When Should You Buy Firestone Diamonds plc (AIM:FDI)?

Firestone Diamonds plc (AIM:FDI) is trading with a trailing P/E of 13.7x, which is lower than the industry average of 13.9x. Although some investors may jump to the conclusion that this is a great buying opportunity, understanding the assumptions behind the P/E ratio might change your mind. Today, I will explain what the P/E ratio is as well as what you should look out for when using it. View our latest analysis for Firestone Diamonds

Breaking down the P/E ratio

AIM:FDI PE PEG Gauge Nov 15th 17
AIM:FDI PE PEG Gauge Nov 15th 17

P/E is often used for relative valuation since earnings power is a chief driver of investment value. It compares a stock’s price per share to the stock’s earnings per share. A more intuitive way of understanding the P/E ratio is to think of it as how much investors are paying for each pound of the company’s earnings.

P/E Calculation for FDI

Price-Earnings Ratio = Price per share ÷ Earnings per share

FDI Price-Earnings Ratio = 0.21 ÷ 0.02 = 13.7x

On its own, the P/E ratio doesn’t tell you much; however, it becomes extremely useful when you compare it with other similar companies. We preferably want to compare the stock’s P/E ratio to the average of companies that have similar features to FDI, such as capital structure and profitability. A quick method of creating a peer group is to use companies in the same industry, which is what I will do. At 13.7x, FDI’s P/E is lower than its industry peers (13.9x). This implies that investors are undervaluing each dollar of FDI’s earnings. Therefore, according to this analysis, FDI is an under-priced stock.

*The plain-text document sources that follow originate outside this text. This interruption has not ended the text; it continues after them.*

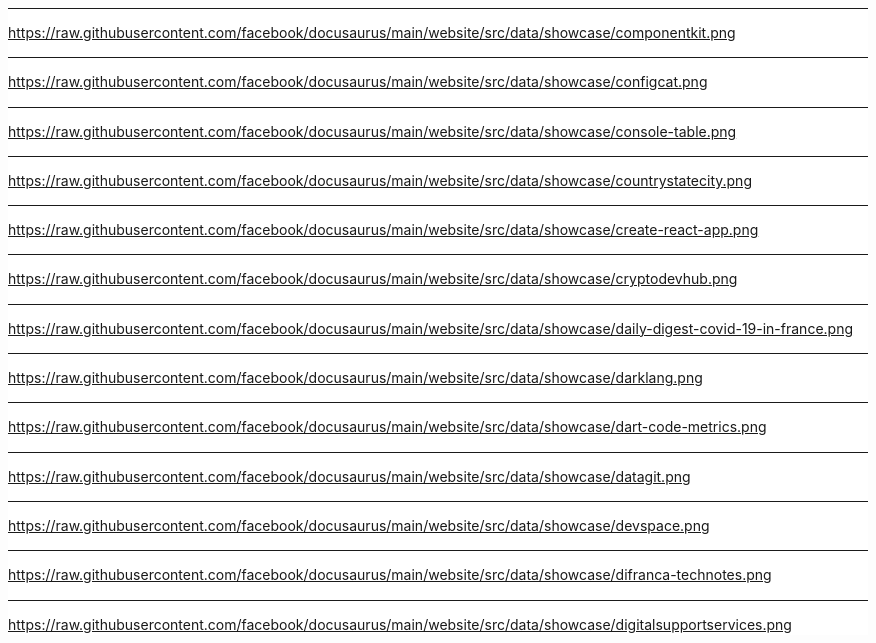 
--------------------------------------------------------------------------------
https://raw.githubusercontent.com/facebook/docusaurus/main/website/src/data/showcase/componentkit.png


--------------------------------------------------------------------------------
https://raw.githubusercontent.com/facebook/docusaurus/main/website/src/data/showcase/configcat.png


--------------------------------------------------------------------------------
https://raw.githubusercontent.com/facebook/docusaurus/main/website/src/data/showcase/console-table.png


--------------------------------------------------------------------------------
https://raw.githubusercontent.com/facebook/docusaurus/main/website/src/data/showcase/countrystatecity.png


--------------------------------------------------------------------------------
https://raw.githubusercontent.com/facebook/docusaurus/main/website/src/data/showcase/create-react-app.png


--------------------------------------------------------------------------------
https://raw.githubusercontent.com/facebook/docusaurus/main/website/src/data/showcase/cryptodevhub.png


--------------------------------------------------------------------------------
https://raw.githubusercontent.com/facebook/docusaurus/main/website/src/data/showcase/daily-digest-covid-19-in-france.png


--------------------------------------------------------------------------------
https://raw.githubusercontent.com/facebook/docusaurus/main/website/src/data/showcase/darklang.png


--------------------------------------------------------------------------------
https://raw.githubusercontent.com/facebook/docusaurus/main/website/src/data/showcase/dart-code-metrics.png


--------------------------------------------------------------------------------
https://raw.githubusercontent.com/facebook/docusaurus/main/website/src/data/showcase/datagit.png


--------------------------------------------------------------------------------
https://raw.githubusercontent.com/facebook/docusaurus/main/website/src/data/showcase/devspace.png


--------------------------------------------------------------------------------
https://raw.githubusercontent.com/facebook/docusaurus/main/website/src/data/showcase/difranca-technotes.png


--------------------------------------------------------------------------------
https://raw.githubusercontent.com/facebook/docusaurus/main/website/src/data/showcase/digitalsupportservices.png
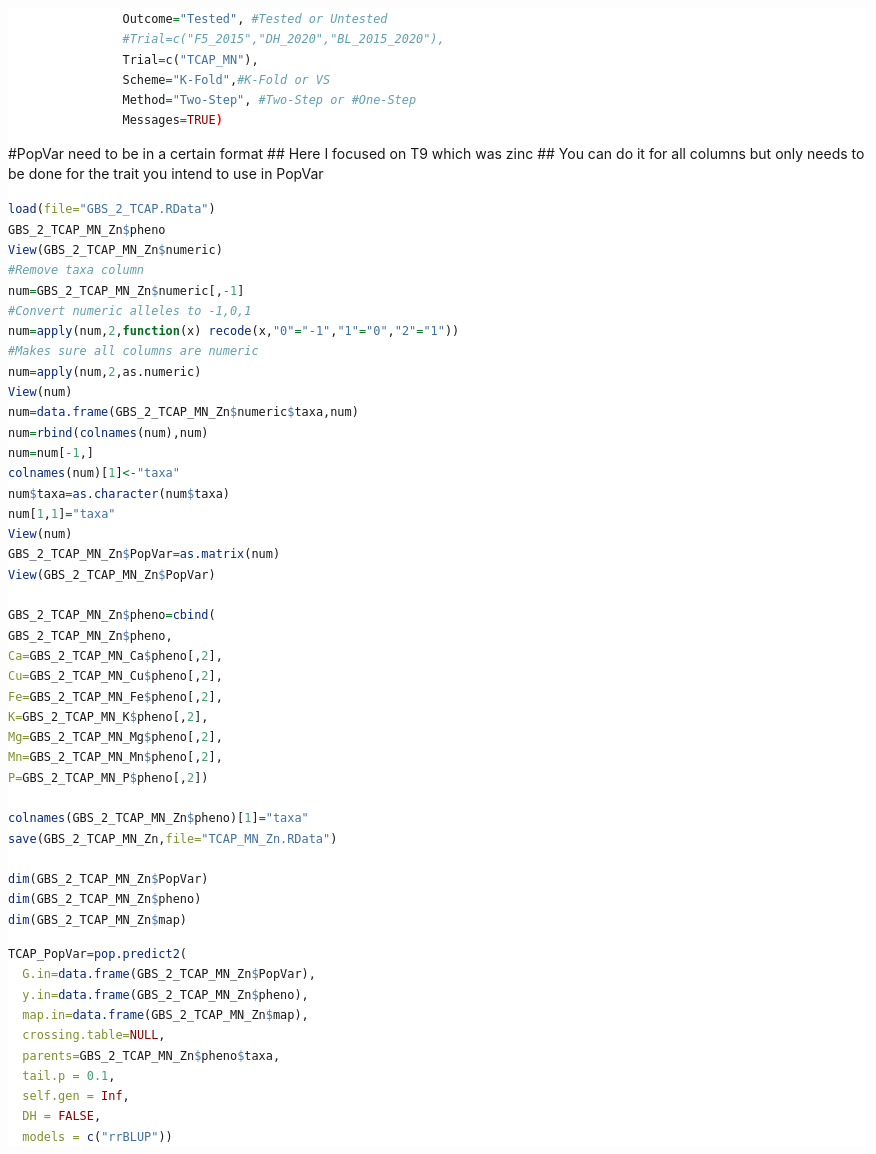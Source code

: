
 ``` r
                Outcome="Tested", #Tested or Untested
                #Trial=c("F5_2015","DH_2020","BL_2015_2020"),
                Trial=c("TCAP_MN"),
                Scheme="K-Fold",#K-Fold or VS
                Method="Two-Step", #Two-Step or #One-Step
                Messages=TRUE)
```

\#PopVar need to be in a certain format \#\# Here I focused on T9 which
was zinc \#\# You can do it for all columns but only needs to be done
for the trait you intend to use in PopVar

``` r
load(file="GBS_2_TCAP.RData")
GBS_2_TCAP_MN_Zn$pheno
View(GBS_2_TCAP_MN_Zn$numeric)
#Remove taxa column
num=GBS_2_TCAP_MN_Zn$numeric[,-1]
#Convert numeric alleles to -1,0,1
num=apply(num,2,function(x) recode(x,"0"="-1","1"="0","2"="1"))
#Makes sure all columns are numeric
num=apply(num,2,as.numeric)
View(num)
num=data.frame(GBS_2_TCAP_MN_Zn$numeric$taxa,num)
num=rbind(colnames(num),num)
num=num[-1,]
colnames(num)[1]<-"taxa"
num$taxa=as.character(num$taxa)
num[1,1]="taxa"
View(num)
GBS_2_TCAP_MN_Zn$PopVar=as.matrix(num)
View(GBS_2_TCAP_MN_Zn$PopVar)

GBS_2_TCAP_MN_Zn$pheno=cbind(
GBS_2_TCAP_MN_Zn$pheno,
Ca=GBS_2_TCAP_MN_Ca$pheno[,2],
Cu=GBS_2_TCAP_MN_Cu$pheno[,2],
Fe=GBS_2_TCAP_MN_Fe$pheno[,2],
K=GBS_2_TCAP_MN_K$pheno[,2],
Mg=GBS_2_TCAP_MN_Mg$pheno[,2],
Mn=GBS_2_TCAP_MN_Mn$pheno[,2],
P=GBS_2_TCAP_MN_P$pheno[,2])

colnames(GBS_2_TCAP_MN_Zn$pheno)[1]="taxa"
save(GBS_2_TCAP_MN_Zn,file="TCAP_MN_Zn.RData")

dim(GBS_2_TCAP_MN_Zn$PopVar)
dim(GBS_2_TCAP_MN_Zn$pheno)
dim(GBS_2_TCAP_MN_Zn$map)
```

``` r
TCAP_PopVar=pop.predict2(
  G.in=data.frame(GBS_2_TCAP_MN_Zn$PopVar),
  y.in=data.frame(GBS_2_TCAP_MN_Zn$pheno),
  map.in=data.frame(GBS_2_TCAP_MN_Zn$map),
  crossing.table=NULL,
  parents=GBS_2_TCAP_MN_Zn$pheno$taxa,
  tail.p = 0.1,
  self.gen = Inf,
  DH = FALSE,
  models = c("rrBLUP"))
```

Assumptions to be aware of

Before you jump to the conclusion that FDI is the perfect buying opportunity, it is important to realise that our conclusion rests on two assertions. The first is that our “similar companies” are actually similar to FDI, or else the difference in P/E might be a result of other factors. For example, if you are comparing lower risk firms with FDI, then its P/E would naturally be lower than its peers, as investors would value those with lower risk at a higher price. The second assumption that must hold true is that the stocks we are comparing FDI to are fairly valued by the market. If this is violated, FDI’s P/E may be lower than its peers as they are actually overvalued by investors.

What this means for you:

Are you a shareholder? You may have already conducted fundamental analysis on the stock as a shareholder, so its current undervaluation could signal a good buying opportunity to increase your exposure to FDI. Now that you understand the ins and outs of the PE metric, you should know to bear in mind its limitations before you make an investment decision.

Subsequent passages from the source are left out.